(What you need to do) Gather every line in the records below that contains the word "post".

====== Given data

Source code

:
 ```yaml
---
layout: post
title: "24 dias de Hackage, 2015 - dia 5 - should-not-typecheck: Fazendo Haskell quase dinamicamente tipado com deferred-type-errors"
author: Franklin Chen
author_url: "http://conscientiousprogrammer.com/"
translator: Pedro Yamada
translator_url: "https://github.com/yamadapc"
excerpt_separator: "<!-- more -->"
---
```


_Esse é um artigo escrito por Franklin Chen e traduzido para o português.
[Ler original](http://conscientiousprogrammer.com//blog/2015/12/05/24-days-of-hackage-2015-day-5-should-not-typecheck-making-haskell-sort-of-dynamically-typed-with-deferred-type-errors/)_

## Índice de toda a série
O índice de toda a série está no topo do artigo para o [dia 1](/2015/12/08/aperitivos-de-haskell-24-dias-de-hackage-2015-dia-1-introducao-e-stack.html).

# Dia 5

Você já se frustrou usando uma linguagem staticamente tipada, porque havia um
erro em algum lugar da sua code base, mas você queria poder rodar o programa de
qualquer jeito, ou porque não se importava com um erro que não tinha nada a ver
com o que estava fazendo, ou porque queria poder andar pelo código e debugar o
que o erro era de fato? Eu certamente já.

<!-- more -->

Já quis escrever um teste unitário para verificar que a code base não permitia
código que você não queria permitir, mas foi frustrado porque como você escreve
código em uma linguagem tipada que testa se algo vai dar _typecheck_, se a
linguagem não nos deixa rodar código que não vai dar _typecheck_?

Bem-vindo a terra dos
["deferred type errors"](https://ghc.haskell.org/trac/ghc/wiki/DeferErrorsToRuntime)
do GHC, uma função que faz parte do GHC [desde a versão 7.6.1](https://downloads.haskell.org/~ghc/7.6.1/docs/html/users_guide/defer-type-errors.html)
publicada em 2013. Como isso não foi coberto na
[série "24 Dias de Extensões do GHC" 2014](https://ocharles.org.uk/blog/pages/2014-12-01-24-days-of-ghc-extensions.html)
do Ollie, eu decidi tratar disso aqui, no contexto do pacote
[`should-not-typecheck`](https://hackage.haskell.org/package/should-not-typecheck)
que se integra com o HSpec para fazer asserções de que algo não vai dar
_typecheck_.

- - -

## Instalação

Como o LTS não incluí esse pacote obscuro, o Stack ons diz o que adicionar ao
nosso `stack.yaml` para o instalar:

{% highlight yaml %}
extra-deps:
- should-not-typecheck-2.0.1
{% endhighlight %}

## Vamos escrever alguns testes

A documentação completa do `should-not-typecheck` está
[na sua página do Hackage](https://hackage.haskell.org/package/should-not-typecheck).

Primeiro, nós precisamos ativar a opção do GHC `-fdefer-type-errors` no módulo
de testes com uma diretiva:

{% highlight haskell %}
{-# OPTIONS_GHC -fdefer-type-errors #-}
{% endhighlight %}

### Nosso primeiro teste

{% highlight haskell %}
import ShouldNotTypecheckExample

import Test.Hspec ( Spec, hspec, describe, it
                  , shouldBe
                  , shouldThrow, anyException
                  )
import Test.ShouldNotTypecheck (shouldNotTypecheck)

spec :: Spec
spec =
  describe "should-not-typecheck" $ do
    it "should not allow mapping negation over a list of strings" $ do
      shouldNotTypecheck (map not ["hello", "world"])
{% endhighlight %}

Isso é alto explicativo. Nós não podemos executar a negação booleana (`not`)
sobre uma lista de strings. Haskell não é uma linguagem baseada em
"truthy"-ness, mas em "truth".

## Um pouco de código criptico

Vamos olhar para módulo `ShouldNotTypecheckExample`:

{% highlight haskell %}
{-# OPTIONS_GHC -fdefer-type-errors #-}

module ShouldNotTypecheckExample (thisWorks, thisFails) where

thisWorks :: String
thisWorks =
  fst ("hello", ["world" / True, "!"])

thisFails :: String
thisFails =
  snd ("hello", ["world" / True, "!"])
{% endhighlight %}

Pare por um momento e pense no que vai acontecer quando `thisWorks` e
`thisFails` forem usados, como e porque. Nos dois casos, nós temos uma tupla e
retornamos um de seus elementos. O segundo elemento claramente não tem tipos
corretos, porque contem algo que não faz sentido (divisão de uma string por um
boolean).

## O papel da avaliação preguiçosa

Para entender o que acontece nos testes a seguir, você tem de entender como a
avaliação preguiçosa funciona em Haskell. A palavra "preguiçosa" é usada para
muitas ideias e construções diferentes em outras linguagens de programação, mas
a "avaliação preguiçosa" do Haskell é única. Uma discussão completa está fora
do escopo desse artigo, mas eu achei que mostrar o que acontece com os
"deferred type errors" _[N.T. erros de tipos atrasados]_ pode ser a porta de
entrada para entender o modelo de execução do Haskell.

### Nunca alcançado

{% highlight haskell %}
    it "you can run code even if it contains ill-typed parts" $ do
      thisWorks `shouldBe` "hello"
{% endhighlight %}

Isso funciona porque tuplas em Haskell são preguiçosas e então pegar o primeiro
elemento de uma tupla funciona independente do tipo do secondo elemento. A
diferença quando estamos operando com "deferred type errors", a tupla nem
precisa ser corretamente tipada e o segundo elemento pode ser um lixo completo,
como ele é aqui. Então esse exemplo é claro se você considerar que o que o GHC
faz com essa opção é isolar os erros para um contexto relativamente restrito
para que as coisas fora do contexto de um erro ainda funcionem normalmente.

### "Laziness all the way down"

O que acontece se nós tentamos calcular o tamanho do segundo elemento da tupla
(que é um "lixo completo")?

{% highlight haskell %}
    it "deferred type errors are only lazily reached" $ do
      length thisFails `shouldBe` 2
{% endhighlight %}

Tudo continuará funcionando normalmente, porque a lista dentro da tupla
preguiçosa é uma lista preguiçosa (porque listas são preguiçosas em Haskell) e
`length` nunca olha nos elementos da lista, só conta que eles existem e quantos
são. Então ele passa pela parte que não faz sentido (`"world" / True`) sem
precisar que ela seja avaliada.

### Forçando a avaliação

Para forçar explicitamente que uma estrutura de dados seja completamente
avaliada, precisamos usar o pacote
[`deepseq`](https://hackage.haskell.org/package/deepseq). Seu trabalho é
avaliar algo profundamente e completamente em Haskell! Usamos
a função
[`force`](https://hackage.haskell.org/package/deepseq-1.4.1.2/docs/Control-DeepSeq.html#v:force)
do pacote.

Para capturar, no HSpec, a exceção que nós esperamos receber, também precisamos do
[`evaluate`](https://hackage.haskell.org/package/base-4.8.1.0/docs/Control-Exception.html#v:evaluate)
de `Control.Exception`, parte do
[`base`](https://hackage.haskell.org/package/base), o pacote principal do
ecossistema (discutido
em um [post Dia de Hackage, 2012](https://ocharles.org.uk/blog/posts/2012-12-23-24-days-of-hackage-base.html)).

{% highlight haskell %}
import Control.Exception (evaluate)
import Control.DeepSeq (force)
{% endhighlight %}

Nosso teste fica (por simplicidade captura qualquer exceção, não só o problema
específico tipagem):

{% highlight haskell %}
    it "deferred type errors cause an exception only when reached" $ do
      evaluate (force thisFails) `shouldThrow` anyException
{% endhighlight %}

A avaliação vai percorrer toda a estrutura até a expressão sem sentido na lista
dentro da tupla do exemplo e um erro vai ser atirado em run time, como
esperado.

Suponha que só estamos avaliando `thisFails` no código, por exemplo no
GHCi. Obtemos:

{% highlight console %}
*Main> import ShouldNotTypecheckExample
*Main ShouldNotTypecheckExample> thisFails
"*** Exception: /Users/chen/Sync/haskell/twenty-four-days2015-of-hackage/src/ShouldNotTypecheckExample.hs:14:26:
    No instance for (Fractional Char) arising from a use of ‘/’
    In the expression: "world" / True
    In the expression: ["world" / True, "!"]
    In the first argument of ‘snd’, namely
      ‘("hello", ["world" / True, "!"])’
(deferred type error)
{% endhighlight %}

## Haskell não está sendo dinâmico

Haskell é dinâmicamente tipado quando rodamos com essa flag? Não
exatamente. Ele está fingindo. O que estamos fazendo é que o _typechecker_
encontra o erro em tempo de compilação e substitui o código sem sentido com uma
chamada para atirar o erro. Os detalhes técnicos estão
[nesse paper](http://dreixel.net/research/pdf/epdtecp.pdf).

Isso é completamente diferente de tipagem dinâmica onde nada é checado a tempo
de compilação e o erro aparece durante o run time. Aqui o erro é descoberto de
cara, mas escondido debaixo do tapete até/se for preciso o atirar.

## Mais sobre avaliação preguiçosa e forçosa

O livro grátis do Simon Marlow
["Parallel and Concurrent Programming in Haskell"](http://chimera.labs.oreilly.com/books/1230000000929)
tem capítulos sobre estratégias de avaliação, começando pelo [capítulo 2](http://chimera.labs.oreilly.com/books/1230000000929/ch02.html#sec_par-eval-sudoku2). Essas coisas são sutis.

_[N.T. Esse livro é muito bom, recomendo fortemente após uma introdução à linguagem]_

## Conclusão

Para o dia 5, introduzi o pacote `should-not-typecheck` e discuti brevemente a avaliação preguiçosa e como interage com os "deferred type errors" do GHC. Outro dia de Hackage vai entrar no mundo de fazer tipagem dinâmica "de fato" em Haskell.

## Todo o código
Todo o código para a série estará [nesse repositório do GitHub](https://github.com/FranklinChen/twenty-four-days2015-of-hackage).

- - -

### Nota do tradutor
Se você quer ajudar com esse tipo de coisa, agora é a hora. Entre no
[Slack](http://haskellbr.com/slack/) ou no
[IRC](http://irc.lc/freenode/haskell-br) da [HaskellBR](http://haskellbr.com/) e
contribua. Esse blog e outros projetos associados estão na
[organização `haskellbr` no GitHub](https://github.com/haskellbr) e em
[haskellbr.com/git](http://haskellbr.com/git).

============

(Reply to the exercise)
layout: post
em um [post Dia de Hackage, 2012](https://ocharles.org.uk/blog/posts/2012-12-23-24-days-of-hackage-base.html)).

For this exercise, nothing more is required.